The book is not all that long considering the line spacing was not single and the font size was larger than I am used to reading in a business book. It has 10 chapters and I would list them here if I thought that would help you understand what the book was about. But I'm not going to list them. The meat of the book is found in Chapter 7 entitled "There has to be a better way. And there is." The 12 gripes the author has with performance reviews are listed there as follows:

1. Performance reviews focus on finding faults and placing blame.
2. Performance reviews focus on deviations from some ideal as weaknesses.
3. Performance reviews are about comparing employees.
4. Performance reviews create a competition between boss and subordinate.
5. Performance reviews are one-side-accountable and boss-dominated monologues.
6. Performance reviews are thunderbolt from on high, with the boss speaking for the company.
7. Performance reviews mean that if the subordinate screws up, then the subordinate suffers.
8. Performance reviews allow the big boss to go on autopilot.
9. The performance review is a scheduled event.
10. Performance reviews give HR people too much power.
11. Performance reviews don't lead to anything of substance.
12. Performance reviews are hated, and managers and subordinates avoid doing them until they have to.

Some of these things I agree with. But some of them I don't. But that is not really the issue. What bothered me was that the substance of the book was squeezed into Chapter 7 and the other chapters really didn't add much to the topic. Chapter 7 taken alone just did not support the price of the book. In fact, Chapter 7 could have been laid out a whole lot better, and it wasn't.

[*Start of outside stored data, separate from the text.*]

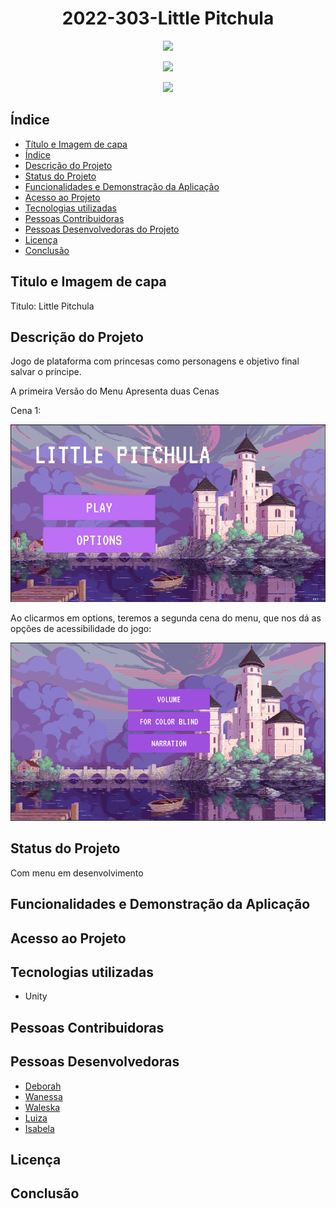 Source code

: <h1 align="center">2022-303-Little Pitchula</h1>
<p align="center">
<img src="https://img.shields.io/github/issues/TP-Coltec-UFMG/2022-303-KingdomForAll?color=pink"/>
</p>
<p align="center">
<img src="https://img.shields.io/github/forks/TP-Coltec-UFMG/2022-303-KingdomForAll?color=pink"/>
</p>
<p align="center">
<img src="https://img.shields.io/github/stars/TP-Coltec-UFMG/2022-303-KingdomForAll?color=pink"/>
</p>

 <h2>Índice</h2> 

* [Título e Imagem de capa](#Título-e-Imagem-de-capa)
* [Índice](#índice)
* [Descrição do Projeto](#descrição-do-projeto)
* [Status do Projeto](#status-do-Projeto)
* [Funcionalidades e Demonstração da Aplicação](#funcionalidades-e-demonstração-da-aplicação)
* [Acesso ao Projeto](#acesso-ao-projeto)
* [Tecnologias utilizadas](#tecnologias-utilizadas)
* [Pessoas Contribuidoras](#pessoas-contribuidoras)
* [Pessoas Desenvolvedoras do Projeto](#pessoas-desenvolvedoras)
* [Licença](#licença)
* [Conclusão](#conclusão)

<h2 align = "left">Titulo e Imagem de capa</h2>
<p>Titulo: Little Pitchula</p>
<h2 align = "left">Descrição do Projeto</h2>
<p>Jogo de plataforma com princesas como personagens e objetivo final salvar o príncipe.</p>
<p>A primeira Versão do Menu Apresenta duas Cenas</p>
<p>Cena 1:</p>
<p><img src="littlepitchulacena1.png"></p>
<p>Ao clicarmos em options, teremos a segunda cena do menu, que nos dá as opções de acessibilidade do jogo:</p>
<img src="littlepitchulacena2.png">
<h2 align = "left">Status do Projeto</h2>
<p>Com menu em desenvolvimento</p>
<h2 align = "left">Funcionalidades e Demonstração da Aplicação</h2>
<h2 align = "left">Acesso ao Projeto</h2>
<h2 align = "left">Tecnologias utilizadas</h2>
<ul>
 <li>Unity</li>
</ul>
<h2 align = "left">Pessoas Contribuidoras</h2>
<h2 align = "left">Pessoas Desenvolvedoras</h2>
<ul>
  <li><a href="https://github.com/deblah">Deborah</a></li>
  <li><a href="https://github.com/wanessamarcos">Wanessa</a></li>
  <li><a href="https://github.com/eumariaw">Waleska</a></li>
 <li><a href="https://github.com/M0SELL1">Luiza</a></li>
 <li><a href="https://github.com/isacccosta">Isabela</a></li>
</ul>
<h2 align = "left">Licença</h2>
<h2 align = "left">Conclusão</h2>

I got the feeling that the author got a lousy job performance review recently, and by writing this book he was able to deal with that review. When I was going through grade school and middle school in my youth the superintendant of schools for my school district did not believe kids should get grades on their report cards. So I got Ss and Ns for "satisfactory" and "needs improvement." What a shock high school was when I all of a sudden had to get grades on my report cards. As I read the instant book I felt as though the author was as wacky as my old superintendent of schools. Progress reviews might not be the greatest thing since sliced bread. But they do have their purposes. And often times they are needed. And HR people are supposed to have leadership roles in organizations - not merely be subordinates like the author suggests. 3 stars!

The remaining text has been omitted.